FESTIVAL MÉRIDA (Previsión)

La tragedia griega a través de la mirada cómica de Rafael Álvarez, el Brujo

"La mirada de un cómico sobre la tragedia griega" es el punto de partida sobre el que el actor y director cordobés Rafael Álvarez, el Brujo, sustenta la obra "Esquilo. Nacimiento y muerte de la tragedia", el cuarto espectáculo del Festival Internacional de Teatro Clásico de Mérida.

Agencia EFE

Tiempo de lectura: 2' Actualizado 15:00

"La mirada de un cómico sobre la tragedia griega" es el punto de partida sobre el que el actor y director cordobés Rafael Álvarez, el Brujo, sustenta la obra "Esquilo. Nacimiento y muerte de la tragedia", el cuarto espectáculo del Festival Internacional de Teatro Clásico de Mérida.

A través de un monólogo, el Brujo se adentra con tono de comedia en la dramaturgia de Esquilo, predecesor de Sófocles y Eurípides y considerado como el primer gran representante de la tragedia griega.

Con esta obra, el actor regresa a Mérida tras "el éxito de público" cosechado por sus anteriores espectáculos: "La Odisea" en 2012 y "El asno de oro" en 2013, ha recordado el director del festival, Jesús Cimarro, en la presentación de la obra, en la que también ha estado el actor y protagonista de la obra.

Muchas de las obras de Esquilo, como "Prometeo", "La Orestíada", "Los persas" y "Las suplicantes", también se han representado en las tablas del monumento emeritense. Ahora, Rafael Álvarez "las procesa en la máquina del humor para ofrecer una reflexión irónica de los textos clásicos", ha dicho Cimarro.

El espectáculo, creado "especialmente para Mérida", cuenta con dos partes divididas por un pequeño descanso. De cara a la temporada de invierno, este tiempo se recortará para el resto de funciones.

La obra contará, además, con el acompañamiento de la música en directo de Javier Alejano, que tocará el violín, el teclado, el pandero y el sitar hindú.

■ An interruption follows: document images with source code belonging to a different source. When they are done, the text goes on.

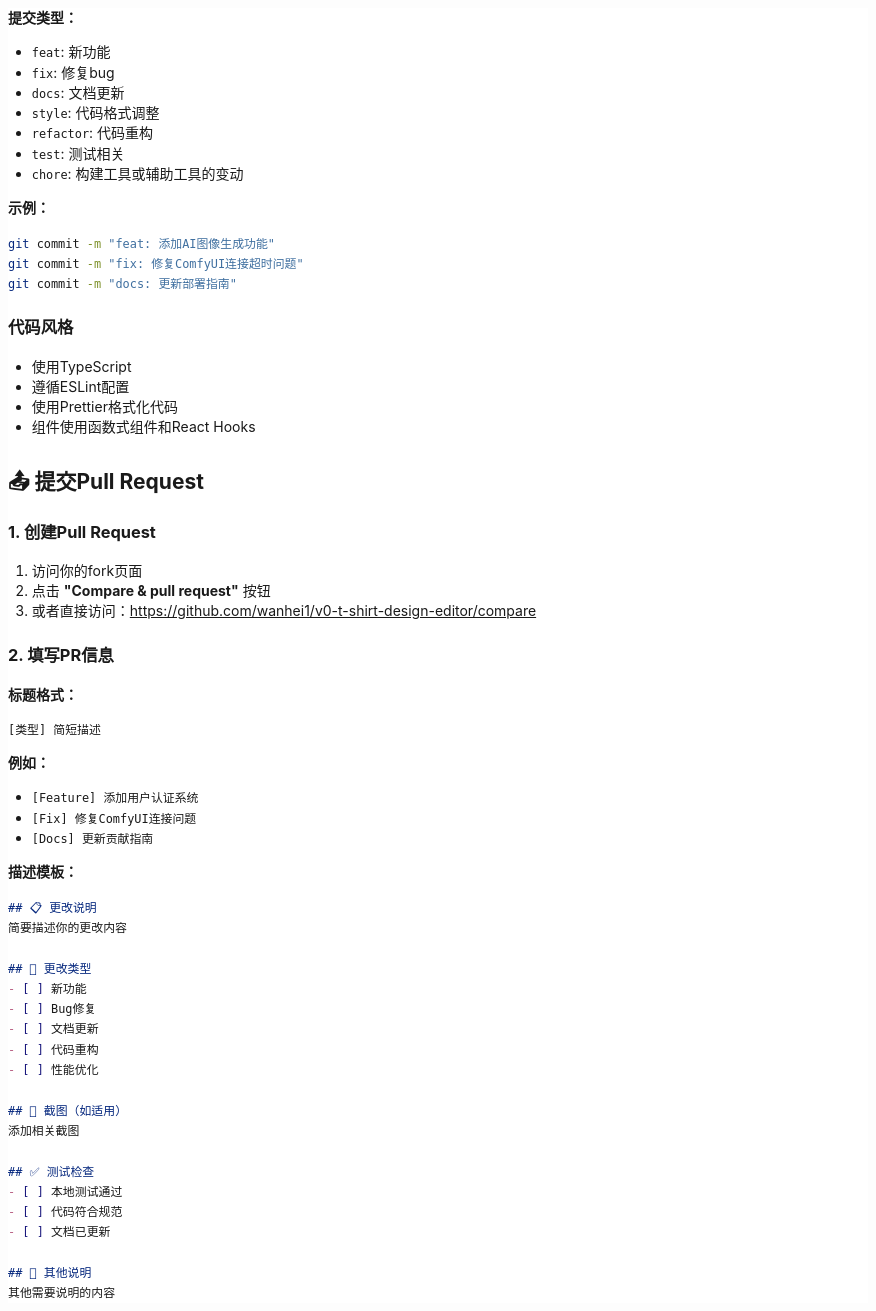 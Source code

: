 **提交类型：**
- `feat`: 新功能
- `fix`: 修复bug
- `docs`: 文档更新
- `style`: 代码格式调整
- `refactor`: 代码重构
- `test`: 测试相关
- `chore`: 构建工具或辅助工具的变动

**示例：**
```bash
git commit -m "feat: 添加AI图像生成功能"
git commit -m "fix: 修复ComfyUI连接超时问题"
git commit -m "docs: 更新部署指南"
```

### 代码风格

- 使用TypeScript
- 遵循ESLint配置
- 使用Prettier格式化代码
- 组件使用函数式组件和React Hooks

## 📤 提交Pull Request

### 1. 创建Pull Request

1. 访问你的fork页面
2. 点击 **"Compare & pull request"** 按钮
3. 或者直接访问：https://github.com/wanhei1/v0-t-shirt-design-editor/compare

### 2. 填写PR信息

**标题格式：**
```
[类型] 简短描述
```

**例如：**
- `[Feature] 添加用户认证系统`
- `[Fix] 修复ComfyUI连接问题`
- `[Docs] 更新贡献指南`

**描述模板：**
```markdown
## 📋 更改说明
简要描述你的更改内容

## 🔧 更改类型
- [ ] 新功能
- [ ] Bug修复
- [ ] 文档更新
- [ ] 代码重构
- [ ] 性能优化

## 📸 截图（如适用）
添加相关截图

## ✅ 测试检查
- [ ] 本地测试通过
- [ ] 代码符合规范
- [ ] 文档已更新

## 📝 其他说明
其他需要说明的内容
``` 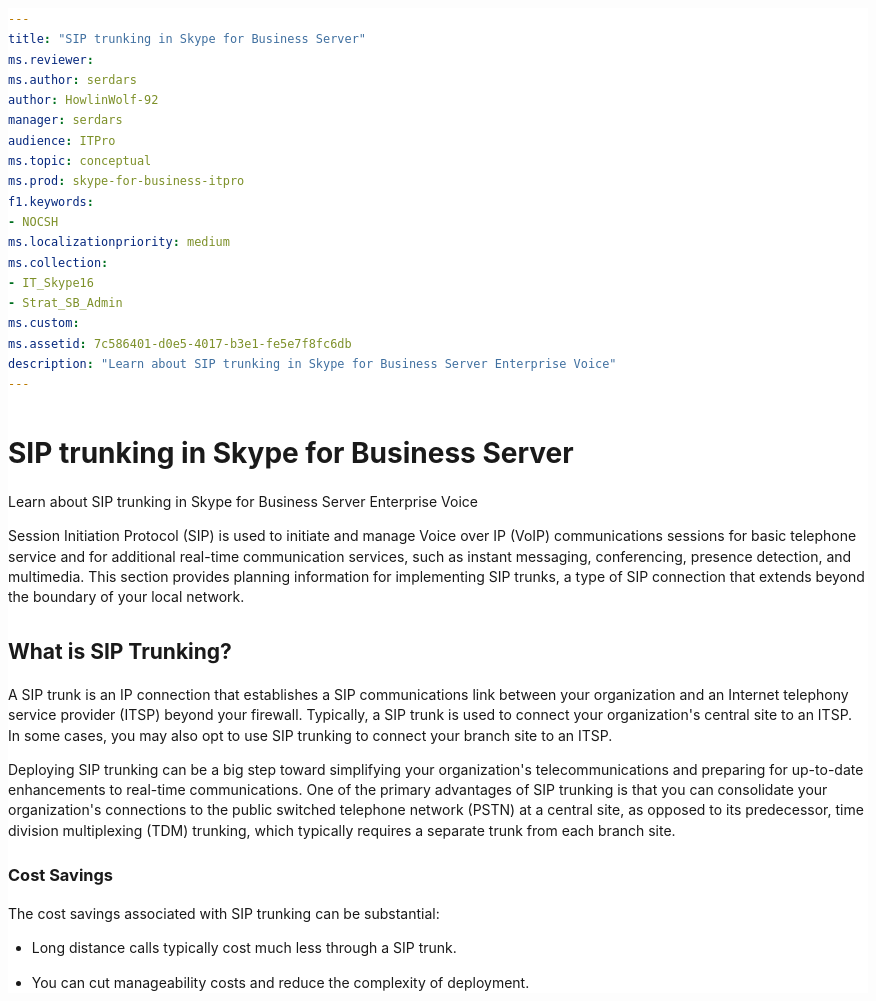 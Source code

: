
 ```yaml
---
title: "SIP trunking in Skype for Business Server"
ms.reviewer: 
ms.author: serdars
author: HowlinWolf-92
manager: serdars
audience: ITPro
ms.topic: conceptual
ms.prod: skype-for-business-itpro
f1.keywords:
- NOCSH
ms.localizationpriority: medium
ms.collection:
- IT_Skype16
- Strat_SB_Admin
ms.custom:
ms.assetid: 7c586401-d0e5-4017-b3e1-fe5e7f8fc6db
description: "Learn about SIP trunking in Skype for Business Server Enterprise Voice"
---
```


# SIP trunking in Skype for Business Server

Learn about SIP trunking in Skype for Business Server Enterprise Voice

Session Initiation Protocol (SIP) is used to initiate and manage Voice over IP (VoIP) communications sessions for basic telephone service and for additional real-time communication services, such as instant messaging, conferencing, presence detection, and multimedia. This section provides planning information for implementing SIP trunks, a type of SIP connection that extends beyond the boundary of your local network.

## What is SIP Trunking?

A SIP trunk is an IP connection that establishes a SIP communications link between your organization and an Internet telephony service provider (ITSP) beyond your firewall. Typically, a SIP trunk is used to connect your organization's central site to an ITSP. In some cases, you may also opt to use SIP trunking to connect your branch site to an ITSP.

Deploying SIP trunking can be a big step toward simplifying your organization's telecommunications and preparing for up-to-date enhancements to real-time communications. One of the primary advantages of SIP trunking is that you can consolidate your organization's connections to the public switched telephone network (PSTN) at a central site, as opposed to its predecessor, time division multiplexing (TDM) trunking, which typically requires a separate trunk from each branch site.

### Cost Savings

The cost savings associated with SIP trunking can be substantial:

- Long distance calls typically cost much less through a SIP trunk.

- You can cut manageability costs and reduce the complexity of deployment.
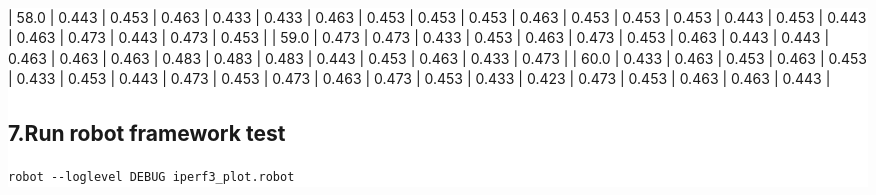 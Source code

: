 | 58.0  | 0.443           | 0.453           | 0.463           | 0.433           | 0.433           | 0.463           | 0.453           | 0.453           | 0.453           | 0.463           | 0.453           | 0.453           | 0.453           | 0.443           | 0.453           | 0.443           | 0.463           | 0.473           | 0.443           | 0.473           | 0.453           | 
| 59.0  | 0.473           | 0.473           | 0.433           | 0.453           | 0.463           | 0.473           | 0.453           | 0.463           | 0.443           | 0.443           | 0.463           | 0.463           | 0.463           | 0.483           | 0.483           | 0.483           | 0.443           | 0.453           | 0.463           | 0.433           | 0.473           | 
| 60.0  | 0.433           | 0.463           | 0.453           | 0.463           | 0.453           | 0.433           | 0.453           | 0.443           | 0.473           | 0.453           | 0.473           | 0.463           | 0.473           | 0.453           | 0.433           | 0.423           | 0.473           | 0.453           | 0.463           | 0.463           | 0.443           | 


## 7.Run robot framework test

```
robot --loglevel DEBUG iperf3_plot.robot
```
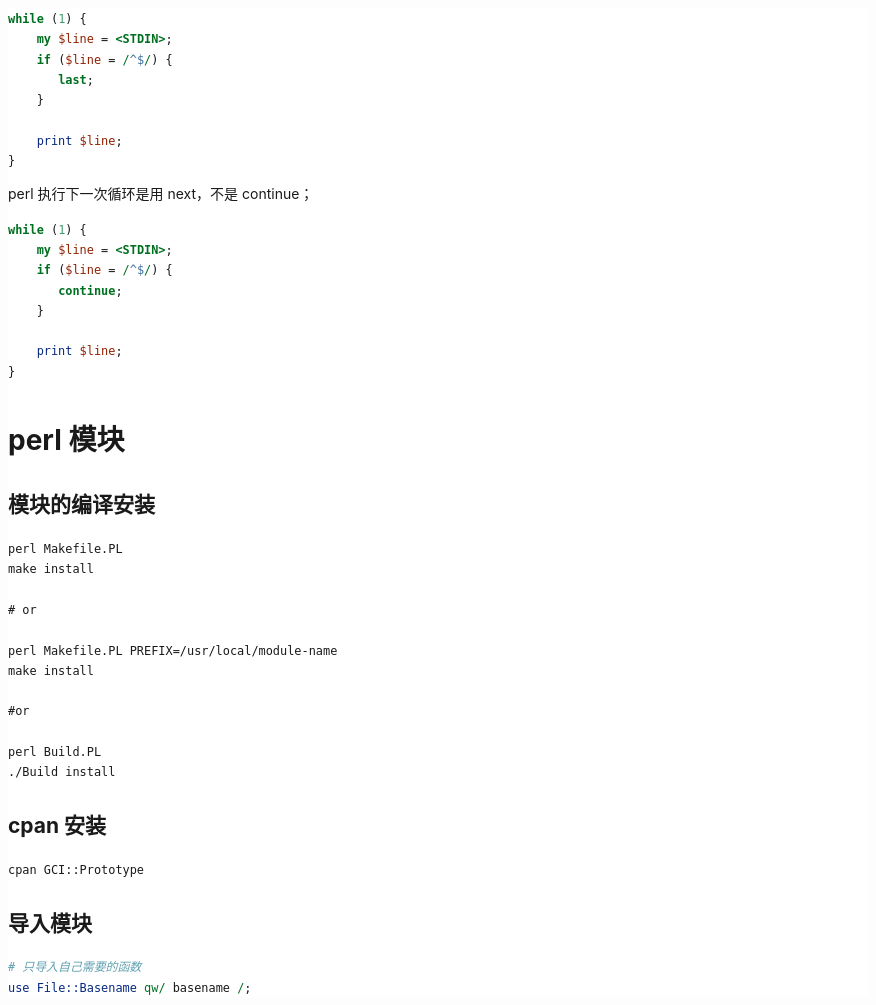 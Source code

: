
 ```perl
while (1) {
    my $line = <STDIN>;
    if ($line = /^$/) {
       last;
    }

    print $line;
}
```

perl 执行下一次循环是用 next，不是 continue；


```perl
while (1) {
    my $line = <STDIN>;
    if ($line = /^$/) {
       continue;
    }

    print $line;
}
```

# perl 模块

## 模块的编译安装

```shell
perl Makefile.PL
make install

# or

perl Makefile.PL PREFIX=/usr/local/module-name
make install

#or

perl Build.PL
./Build install
```

## cpan 安装

```shell
cpan GCI::Prototype
```

## 导入模块

```perl
# 只导入自己需要的函数
use File::Basename qw/ basename /;
```
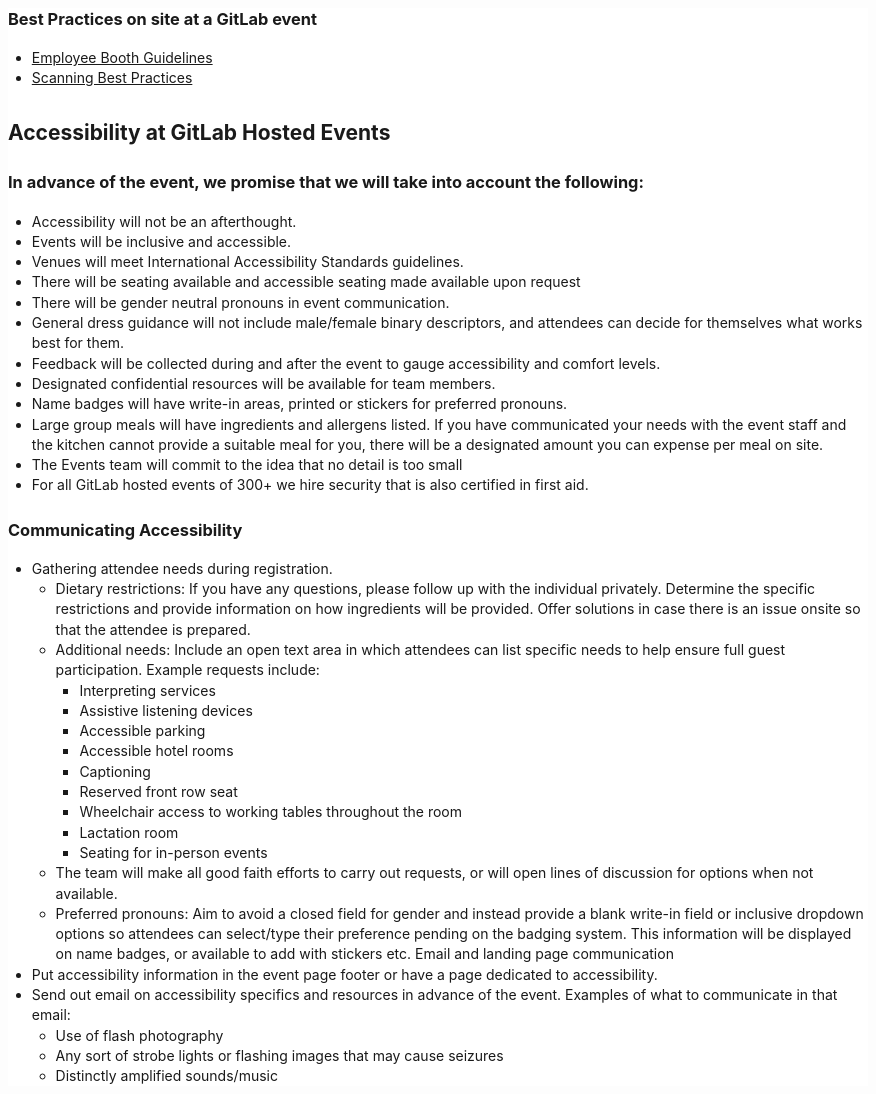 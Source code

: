 

### Best Practices on site at a GitLab event



* [Employee Booth Guidelines](https://about.gitlab.com/handbook/marketing/events/#employee-booth-guidelines)
* [Scanning Best Practices](https://about.gitlab.com/handbook/marketing/events/#scanning-best-practices)


## Accessibility at GitLab Hosted Events


### In advance of the event, we promise that we will take into account the following:



* Accessibility will not be an afterthought.
* Events will be inclusive and accessible.
* Venues will meet International Accessibility Standards guidelines.
* There will be seating available and accessible seating made available upon request
* There will be gender neutral pronouns in event communication.
* General dress guidance will not include male/female binary descriptors, and attendees can decide for themselves what works best for them.
* Feedback will be collected during and after the event to gauge accessibility and comfort levels.
* Designated confidential resources will be available for team members.
* Name badges will have write-in areas, printed or stickers for preferred pronouns.
* Large group meals will have ingredients and allergens listed. If you have communicated your needs with the event staff and the kitchen cannot provide a suitable meal for you, there will be a designated amount you can expense per meal on site.
* The Events team will commit to the idea that no detail is too small
* For all GitLab hosted events of 300+ we hire security that is also certified in first aid.


### Communicating Accessibility



* Gathering attendee needs during registration.
    * Dietary restrictions: If you have any questions, please follow up with the individual privately. Determine the specific restrictions and provide information on how ingredients will be provided. Offer solutions in case there is an issue onsite so that the attendee is prepared.
    * Additional needs: Include an open text area in which attendees can list specific needs to help ensure full guest participation. Example requests include:
        * Interpreting services
        * Assistive listening devices
        * Accessible parking
        * Accessible hotel rooms
        * Captioning
        * Reserved front row seat
        * Wheelchair access to working tables throughout the room
        * Lactation room
        * Seating for in-person events
    * The team will make all good faith efforts to carry out requests, or will open lines of discussion for options when not available.
    * Preferred pronouns: Aim to avoid a closed field for gender and instead provide a blank write-in field or inclusive dropdown options so attendees can select/type their preference pending on the badging system. This information will be displayed on name badges, or available to add with stickers etc. Email and landing page communication
* Put accessibility information in the event page footer or have a page dedicated to accessibility.
* Send out email on accessibility specifics and resources in advance of the event. Examples of what to communicate in that email:
    * Use of flash photography
    * Any sort of strobe lights or flashing images that may cause seizures
    * Distinctly amplified sounds/music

Álvarez ha recordado que hace "muchos años" dio una conferencia en Mérida sobre los romanos, que era "una parodia, un pretexto para hacer teatro".

En este sentido, ha afirmado que la obra con la que vuelve a Mérida es "todo lo contrario". "Ahora, el pretexto es el teatro para dar una conferencia sobre el espíritu antiguo de la tragedia", ha agregado.

Para ello, se ha basado en los libros "El nacimiento de la tragedia en el espíritu de la música", de Nietzsche, y "La muerte de la tragedia", de George Steiner.

Así, ha explicado que el autor alemán veía la tragedia como "la unión de dos fuerzas: la apolínea o el equilibrio, y la dionisíaca, el desenfreno". Dos fuerzas que el Brujo ve representadas en "la risa y el llanto".

No obstante, el actor tomará el prisma de un cómico que "tiene que mirar la tragedia o cualquier cosa" con el fin de que el público "se ría constantemente, desde el principio al final".

Como ya hiciera en sus anteriores montajes, el Brujo explorará la línea de trabajo del "actor solista", una tradición europea que se remonta a los juglares antiguos y cuyo exponente más prestigioso es Dario Fo.

"Esquilo. Nacimiento y muerte de la tragedia" mantiene el sello personal que caracteriza los espectáculos del Brujo, quien ofrece al público, a partir del referente clásico, una lectura de los textos clásicos al extraer los valores universales contenidos con "el humor como hilo conductor".

Por último, el director del festival ha subrayado que el último montaje, "Nerón", terminó sus cinco funciones con un total de 11.559 espectadores, tras colgar el sábado el cartel de "aforo completo".